• ASSIGNMENT: Task for the records below: copy exactly from the first line on, stopping once the line with "<!--start: status pages-->" is copied, and leave out the pictures.

• SOURCE MATERIAL:
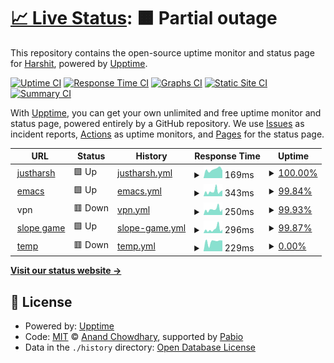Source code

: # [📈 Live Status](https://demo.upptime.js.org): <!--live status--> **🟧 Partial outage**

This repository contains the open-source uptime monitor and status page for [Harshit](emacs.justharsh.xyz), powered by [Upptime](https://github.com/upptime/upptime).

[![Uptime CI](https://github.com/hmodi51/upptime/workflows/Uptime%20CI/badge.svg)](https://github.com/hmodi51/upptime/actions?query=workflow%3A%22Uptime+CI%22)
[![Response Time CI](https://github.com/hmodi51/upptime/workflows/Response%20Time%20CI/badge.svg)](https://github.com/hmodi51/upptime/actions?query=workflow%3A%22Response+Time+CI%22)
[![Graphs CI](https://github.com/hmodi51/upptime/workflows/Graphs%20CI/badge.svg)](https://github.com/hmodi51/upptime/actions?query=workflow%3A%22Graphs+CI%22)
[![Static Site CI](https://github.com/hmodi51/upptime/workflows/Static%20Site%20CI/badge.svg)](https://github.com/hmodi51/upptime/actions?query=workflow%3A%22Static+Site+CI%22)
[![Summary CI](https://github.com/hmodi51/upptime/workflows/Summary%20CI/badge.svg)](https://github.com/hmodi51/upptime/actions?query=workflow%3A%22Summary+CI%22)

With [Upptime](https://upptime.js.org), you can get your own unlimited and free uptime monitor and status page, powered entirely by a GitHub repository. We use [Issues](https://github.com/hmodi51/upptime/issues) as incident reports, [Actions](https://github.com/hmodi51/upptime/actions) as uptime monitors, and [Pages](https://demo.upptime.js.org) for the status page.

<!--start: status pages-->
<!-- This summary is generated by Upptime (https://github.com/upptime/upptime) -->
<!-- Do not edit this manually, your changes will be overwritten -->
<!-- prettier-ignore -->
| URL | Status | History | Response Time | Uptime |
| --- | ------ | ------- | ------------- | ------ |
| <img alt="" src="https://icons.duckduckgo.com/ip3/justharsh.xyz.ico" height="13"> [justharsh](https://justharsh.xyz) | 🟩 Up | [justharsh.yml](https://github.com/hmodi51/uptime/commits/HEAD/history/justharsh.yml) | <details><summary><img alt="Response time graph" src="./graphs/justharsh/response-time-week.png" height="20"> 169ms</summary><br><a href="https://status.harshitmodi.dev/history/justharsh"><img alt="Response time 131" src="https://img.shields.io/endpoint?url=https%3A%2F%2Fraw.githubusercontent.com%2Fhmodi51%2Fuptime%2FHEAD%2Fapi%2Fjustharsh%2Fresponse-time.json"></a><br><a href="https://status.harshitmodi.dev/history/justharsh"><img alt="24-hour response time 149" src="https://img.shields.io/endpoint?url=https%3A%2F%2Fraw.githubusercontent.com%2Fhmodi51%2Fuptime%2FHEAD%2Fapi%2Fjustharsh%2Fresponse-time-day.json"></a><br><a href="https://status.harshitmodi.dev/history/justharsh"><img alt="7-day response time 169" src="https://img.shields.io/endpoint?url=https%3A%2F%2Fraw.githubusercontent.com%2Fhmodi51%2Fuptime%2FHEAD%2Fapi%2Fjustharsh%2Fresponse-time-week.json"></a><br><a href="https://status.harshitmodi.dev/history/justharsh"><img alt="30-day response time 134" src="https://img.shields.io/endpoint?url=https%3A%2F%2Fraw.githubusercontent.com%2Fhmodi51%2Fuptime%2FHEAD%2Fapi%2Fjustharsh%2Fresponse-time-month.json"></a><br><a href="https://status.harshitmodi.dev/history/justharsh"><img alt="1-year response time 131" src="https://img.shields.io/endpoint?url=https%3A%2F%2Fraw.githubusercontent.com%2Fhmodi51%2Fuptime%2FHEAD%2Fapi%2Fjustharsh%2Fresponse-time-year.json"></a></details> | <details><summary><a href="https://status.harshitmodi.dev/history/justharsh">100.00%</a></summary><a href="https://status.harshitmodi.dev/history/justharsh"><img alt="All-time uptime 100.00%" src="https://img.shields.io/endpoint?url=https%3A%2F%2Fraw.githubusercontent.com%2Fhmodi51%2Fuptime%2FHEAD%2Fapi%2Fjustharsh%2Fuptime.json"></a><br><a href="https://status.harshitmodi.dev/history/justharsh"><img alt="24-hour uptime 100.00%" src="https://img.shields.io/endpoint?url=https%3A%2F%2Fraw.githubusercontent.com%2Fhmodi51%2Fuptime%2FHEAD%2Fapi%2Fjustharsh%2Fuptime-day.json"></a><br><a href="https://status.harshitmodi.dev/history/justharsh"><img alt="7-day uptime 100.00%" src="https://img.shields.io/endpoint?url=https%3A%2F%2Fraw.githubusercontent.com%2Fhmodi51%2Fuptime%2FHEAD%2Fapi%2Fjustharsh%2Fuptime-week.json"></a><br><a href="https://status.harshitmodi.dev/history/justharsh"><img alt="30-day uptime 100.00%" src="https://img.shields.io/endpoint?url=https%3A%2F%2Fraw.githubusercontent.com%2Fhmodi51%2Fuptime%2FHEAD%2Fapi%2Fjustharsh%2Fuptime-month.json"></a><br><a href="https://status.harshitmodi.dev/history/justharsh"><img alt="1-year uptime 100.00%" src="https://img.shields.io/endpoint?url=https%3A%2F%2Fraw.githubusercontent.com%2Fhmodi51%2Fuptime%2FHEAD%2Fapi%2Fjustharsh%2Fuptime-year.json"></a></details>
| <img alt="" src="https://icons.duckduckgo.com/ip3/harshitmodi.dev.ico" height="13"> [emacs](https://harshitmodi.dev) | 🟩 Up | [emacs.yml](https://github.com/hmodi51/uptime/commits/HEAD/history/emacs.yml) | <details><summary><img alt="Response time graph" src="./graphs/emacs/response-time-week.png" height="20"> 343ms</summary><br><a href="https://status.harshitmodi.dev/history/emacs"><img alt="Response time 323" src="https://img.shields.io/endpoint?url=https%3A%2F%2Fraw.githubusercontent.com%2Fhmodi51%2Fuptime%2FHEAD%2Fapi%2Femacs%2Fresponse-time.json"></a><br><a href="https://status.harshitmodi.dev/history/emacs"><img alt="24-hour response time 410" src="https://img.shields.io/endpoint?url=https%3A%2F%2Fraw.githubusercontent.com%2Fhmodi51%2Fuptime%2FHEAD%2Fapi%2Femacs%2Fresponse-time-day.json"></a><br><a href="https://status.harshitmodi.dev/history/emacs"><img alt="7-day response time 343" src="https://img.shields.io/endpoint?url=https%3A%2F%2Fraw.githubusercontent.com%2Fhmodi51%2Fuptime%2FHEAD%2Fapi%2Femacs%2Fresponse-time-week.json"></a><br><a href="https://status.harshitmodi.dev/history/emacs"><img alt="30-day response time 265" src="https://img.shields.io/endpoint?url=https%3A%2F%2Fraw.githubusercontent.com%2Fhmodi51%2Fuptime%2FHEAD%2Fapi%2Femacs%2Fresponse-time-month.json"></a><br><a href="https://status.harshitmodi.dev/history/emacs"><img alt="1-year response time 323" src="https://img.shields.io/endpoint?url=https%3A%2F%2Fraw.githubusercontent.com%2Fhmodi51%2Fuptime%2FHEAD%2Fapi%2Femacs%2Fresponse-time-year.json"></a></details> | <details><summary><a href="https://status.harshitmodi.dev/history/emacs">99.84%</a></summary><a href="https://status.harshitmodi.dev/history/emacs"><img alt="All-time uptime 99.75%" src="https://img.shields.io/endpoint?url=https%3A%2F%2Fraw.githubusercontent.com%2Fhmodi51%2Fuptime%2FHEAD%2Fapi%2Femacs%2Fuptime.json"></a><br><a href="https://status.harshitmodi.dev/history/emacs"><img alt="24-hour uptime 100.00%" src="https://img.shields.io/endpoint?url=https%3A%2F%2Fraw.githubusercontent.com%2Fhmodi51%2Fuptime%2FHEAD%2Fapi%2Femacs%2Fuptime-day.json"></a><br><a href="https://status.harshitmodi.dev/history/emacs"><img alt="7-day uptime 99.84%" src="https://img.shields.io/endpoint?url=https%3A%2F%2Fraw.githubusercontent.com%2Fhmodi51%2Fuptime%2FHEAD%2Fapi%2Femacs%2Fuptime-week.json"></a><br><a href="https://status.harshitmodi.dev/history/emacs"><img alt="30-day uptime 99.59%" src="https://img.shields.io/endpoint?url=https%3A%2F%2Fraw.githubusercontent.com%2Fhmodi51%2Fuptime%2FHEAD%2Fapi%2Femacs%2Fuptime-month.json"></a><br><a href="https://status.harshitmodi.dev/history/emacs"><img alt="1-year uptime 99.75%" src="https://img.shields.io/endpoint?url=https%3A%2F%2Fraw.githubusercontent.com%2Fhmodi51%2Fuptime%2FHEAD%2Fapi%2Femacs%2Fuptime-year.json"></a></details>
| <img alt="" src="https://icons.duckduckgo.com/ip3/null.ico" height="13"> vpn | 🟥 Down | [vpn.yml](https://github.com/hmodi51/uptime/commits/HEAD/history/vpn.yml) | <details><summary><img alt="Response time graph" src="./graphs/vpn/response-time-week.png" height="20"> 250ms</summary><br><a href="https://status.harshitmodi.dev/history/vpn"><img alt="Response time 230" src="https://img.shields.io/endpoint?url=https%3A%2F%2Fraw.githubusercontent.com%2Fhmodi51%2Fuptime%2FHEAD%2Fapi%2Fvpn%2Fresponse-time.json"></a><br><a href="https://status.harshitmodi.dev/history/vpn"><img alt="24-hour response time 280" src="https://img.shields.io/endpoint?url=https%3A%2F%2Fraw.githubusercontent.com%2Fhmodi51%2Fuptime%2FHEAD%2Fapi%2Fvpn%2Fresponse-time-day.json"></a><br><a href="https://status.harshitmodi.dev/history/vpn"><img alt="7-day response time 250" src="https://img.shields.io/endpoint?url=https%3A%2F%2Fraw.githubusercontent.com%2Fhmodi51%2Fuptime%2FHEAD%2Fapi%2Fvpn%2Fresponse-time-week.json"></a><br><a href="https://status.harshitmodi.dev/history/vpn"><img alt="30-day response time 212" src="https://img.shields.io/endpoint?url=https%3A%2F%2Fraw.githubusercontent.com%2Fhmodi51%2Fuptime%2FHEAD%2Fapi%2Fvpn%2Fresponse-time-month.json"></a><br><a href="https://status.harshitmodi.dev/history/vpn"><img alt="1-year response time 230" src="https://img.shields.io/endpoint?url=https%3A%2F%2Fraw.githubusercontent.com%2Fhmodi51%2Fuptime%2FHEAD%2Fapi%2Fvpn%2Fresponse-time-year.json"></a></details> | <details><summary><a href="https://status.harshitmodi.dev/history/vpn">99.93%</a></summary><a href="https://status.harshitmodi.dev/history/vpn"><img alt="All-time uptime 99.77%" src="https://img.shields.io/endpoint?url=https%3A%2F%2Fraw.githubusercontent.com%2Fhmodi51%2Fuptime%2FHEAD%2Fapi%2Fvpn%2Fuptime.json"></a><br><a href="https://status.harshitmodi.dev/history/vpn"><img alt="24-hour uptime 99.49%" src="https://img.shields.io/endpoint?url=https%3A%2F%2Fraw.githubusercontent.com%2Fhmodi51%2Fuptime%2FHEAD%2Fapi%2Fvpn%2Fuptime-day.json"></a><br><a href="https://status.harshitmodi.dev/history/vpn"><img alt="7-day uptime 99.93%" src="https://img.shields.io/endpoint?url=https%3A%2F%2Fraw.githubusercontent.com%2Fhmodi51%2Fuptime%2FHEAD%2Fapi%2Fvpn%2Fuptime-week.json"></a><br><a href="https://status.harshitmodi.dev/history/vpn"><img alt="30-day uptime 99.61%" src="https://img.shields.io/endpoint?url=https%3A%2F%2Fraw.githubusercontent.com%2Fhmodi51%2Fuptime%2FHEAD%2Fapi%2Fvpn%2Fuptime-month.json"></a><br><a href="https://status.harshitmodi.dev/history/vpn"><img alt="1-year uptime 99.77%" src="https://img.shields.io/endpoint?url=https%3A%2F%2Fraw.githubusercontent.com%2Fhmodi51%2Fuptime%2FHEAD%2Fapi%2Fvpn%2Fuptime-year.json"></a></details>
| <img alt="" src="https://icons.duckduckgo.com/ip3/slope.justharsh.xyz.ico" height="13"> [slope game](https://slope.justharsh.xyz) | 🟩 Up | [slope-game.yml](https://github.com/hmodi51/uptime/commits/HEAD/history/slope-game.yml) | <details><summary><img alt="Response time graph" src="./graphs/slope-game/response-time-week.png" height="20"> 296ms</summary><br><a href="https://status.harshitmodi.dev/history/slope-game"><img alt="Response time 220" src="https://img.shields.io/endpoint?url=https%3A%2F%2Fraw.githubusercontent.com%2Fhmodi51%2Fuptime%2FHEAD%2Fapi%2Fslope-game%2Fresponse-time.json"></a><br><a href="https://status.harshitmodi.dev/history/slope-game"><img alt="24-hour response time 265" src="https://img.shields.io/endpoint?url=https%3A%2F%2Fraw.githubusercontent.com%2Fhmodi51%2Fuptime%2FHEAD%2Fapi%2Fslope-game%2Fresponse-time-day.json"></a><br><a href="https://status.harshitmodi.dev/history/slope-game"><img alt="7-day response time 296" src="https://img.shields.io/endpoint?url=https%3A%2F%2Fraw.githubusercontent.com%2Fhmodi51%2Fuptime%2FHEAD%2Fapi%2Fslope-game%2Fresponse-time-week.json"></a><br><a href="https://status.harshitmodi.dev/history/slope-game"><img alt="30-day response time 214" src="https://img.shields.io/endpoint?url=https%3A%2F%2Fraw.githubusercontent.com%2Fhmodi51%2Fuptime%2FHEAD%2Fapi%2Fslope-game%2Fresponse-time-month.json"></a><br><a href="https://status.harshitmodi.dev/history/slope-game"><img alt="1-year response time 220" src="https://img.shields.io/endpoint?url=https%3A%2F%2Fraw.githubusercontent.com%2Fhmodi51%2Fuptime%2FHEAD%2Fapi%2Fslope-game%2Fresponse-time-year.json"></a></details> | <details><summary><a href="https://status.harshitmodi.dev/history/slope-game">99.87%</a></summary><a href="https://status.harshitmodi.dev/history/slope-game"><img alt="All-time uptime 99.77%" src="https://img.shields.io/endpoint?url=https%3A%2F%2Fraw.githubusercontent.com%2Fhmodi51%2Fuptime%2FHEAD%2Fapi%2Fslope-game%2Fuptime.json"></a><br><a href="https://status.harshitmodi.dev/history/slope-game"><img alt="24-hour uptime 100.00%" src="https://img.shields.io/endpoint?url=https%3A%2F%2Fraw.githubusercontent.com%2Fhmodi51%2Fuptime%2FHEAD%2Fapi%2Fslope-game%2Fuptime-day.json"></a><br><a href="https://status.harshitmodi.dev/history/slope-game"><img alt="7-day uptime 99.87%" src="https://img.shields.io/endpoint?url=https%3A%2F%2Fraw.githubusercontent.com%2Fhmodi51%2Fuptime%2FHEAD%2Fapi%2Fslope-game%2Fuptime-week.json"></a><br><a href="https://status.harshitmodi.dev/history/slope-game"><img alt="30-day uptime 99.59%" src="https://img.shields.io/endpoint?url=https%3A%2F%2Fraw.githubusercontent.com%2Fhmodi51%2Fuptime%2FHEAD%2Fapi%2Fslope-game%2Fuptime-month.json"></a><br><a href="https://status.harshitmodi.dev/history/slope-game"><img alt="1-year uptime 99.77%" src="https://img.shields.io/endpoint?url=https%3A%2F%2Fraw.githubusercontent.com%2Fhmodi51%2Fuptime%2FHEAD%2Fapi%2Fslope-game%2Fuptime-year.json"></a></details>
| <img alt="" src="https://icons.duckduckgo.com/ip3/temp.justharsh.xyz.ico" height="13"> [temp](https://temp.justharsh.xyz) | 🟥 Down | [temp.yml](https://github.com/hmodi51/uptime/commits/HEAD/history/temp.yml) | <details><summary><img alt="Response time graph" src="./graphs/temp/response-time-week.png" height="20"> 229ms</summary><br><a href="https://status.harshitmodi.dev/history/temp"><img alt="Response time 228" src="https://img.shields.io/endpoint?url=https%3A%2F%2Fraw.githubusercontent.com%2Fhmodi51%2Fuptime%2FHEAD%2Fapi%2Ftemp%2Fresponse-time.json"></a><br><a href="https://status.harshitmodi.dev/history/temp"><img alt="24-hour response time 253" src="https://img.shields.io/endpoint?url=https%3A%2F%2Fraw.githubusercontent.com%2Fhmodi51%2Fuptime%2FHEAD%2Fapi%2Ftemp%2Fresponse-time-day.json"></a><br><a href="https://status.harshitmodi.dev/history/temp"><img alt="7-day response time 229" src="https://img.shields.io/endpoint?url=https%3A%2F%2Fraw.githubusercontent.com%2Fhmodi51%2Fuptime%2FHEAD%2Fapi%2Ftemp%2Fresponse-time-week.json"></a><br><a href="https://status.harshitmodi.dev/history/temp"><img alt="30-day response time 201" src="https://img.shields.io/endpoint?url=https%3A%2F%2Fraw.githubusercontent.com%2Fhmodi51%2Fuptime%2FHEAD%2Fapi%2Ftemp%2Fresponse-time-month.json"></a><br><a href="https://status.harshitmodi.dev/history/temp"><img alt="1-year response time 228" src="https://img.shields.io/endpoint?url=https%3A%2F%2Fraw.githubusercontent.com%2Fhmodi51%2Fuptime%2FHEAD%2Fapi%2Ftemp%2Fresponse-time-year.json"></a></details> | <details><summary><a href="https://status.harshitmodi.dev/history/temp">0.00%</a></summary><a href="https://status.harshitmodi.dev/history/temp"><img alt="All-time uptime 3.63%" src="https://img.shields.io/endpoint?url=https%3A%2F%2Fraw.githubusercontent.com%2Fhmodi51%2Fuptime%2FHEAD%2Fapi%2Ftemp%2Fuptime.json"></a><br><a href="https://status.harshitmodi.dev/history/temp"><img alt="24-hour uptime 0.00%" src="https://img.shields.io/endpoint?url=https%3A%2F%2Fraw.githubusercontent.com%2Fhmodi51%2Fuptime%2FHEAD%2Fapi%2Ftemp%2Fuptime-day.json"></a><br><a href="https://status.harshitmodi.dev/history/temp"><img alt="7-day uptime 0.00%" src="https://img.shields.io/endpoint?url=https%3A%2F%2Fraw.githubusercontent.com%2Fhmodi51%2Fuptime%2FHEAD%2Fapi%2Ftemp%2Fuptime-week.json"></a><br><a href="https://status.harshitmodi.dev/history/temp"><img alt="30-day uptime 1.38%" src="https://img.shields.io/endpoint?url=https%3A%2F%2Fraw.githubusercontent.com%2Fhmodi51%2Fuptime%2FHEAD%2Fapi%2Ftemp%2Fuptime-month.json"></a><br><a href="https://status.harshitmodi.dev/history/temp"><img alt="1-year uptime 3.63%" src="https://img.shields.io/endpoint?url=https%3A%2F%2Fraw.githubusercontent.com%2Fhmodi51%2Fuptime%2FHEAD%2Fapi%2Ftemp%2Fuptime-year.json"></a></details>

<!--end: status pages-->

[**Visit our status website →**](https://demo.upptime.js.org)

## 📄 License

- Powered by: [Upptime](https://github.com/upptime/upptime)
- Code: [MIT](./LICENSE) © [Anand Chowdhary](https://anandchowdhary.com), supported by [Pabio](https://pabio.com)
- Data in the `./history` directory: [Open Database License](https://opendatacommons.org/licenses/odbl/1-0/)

• RESULT OF THE TASK:
Source code

: # [📈 Live Status](https://demo.upptime.js.org): <!--live status--> **🟧 Partial outage**

This repository contains the open-source uptime monitor and status page for [Harshit](emacs.justharsh.xyz), powered by [Upptime](https://github.com/upptime/upptime).

[![Uptime CI](https://github.com/hmodi51/upptime/workflows/Uptime%20CI/badge.svg)](https://github.com/hmodi51/upptime/actions?query=workflow%3A%22Uptime+CI%22)
[![Response Time CI](https://github.com/hmodi51/upptime/workflows/Response%20Time%20CI/badge.svg)](https://github.com/hmodi51/upptime/actions?query=workflow%3A%22Response+Time+CI%22)
[![Graphs CI](https://github.com/hmodi51/upptime/workflows/Graphs%20CI/badge.svg)](https://github.com/hmodi51/upptime/actions?query=workflow%3A%22Graphs+CI%22)
[![Static Site CI](https://github.com/hmodi51/upptime/workflows/Static%20Site%20CI/badge.svg)](https://github.com/hmodi51/upptime/actions?query=workflow%3A%22Static+Site+CI%22)
[![Summary CI](https://github.com/hmodi51/upptime/workflows/Summary%20CI/badge.svg)](https://github.com/hmodi51/upptime/actions?query=workflow%3A%22Summary+CI%22)

With [Upptime](https://upptime.js.org), you can get your own unlimited and free uptime monitor and status page, powered entirely by a GitHub repository. We use [Issues](https://github.com/hmodi51/upptime/issues) as incident reports, [Actions](https://github.com/hmodi51/upptime/actions) as uptime monitors, and [Pages](https://demo.upptime.js.org) for the status page.

<!--start: status pages-->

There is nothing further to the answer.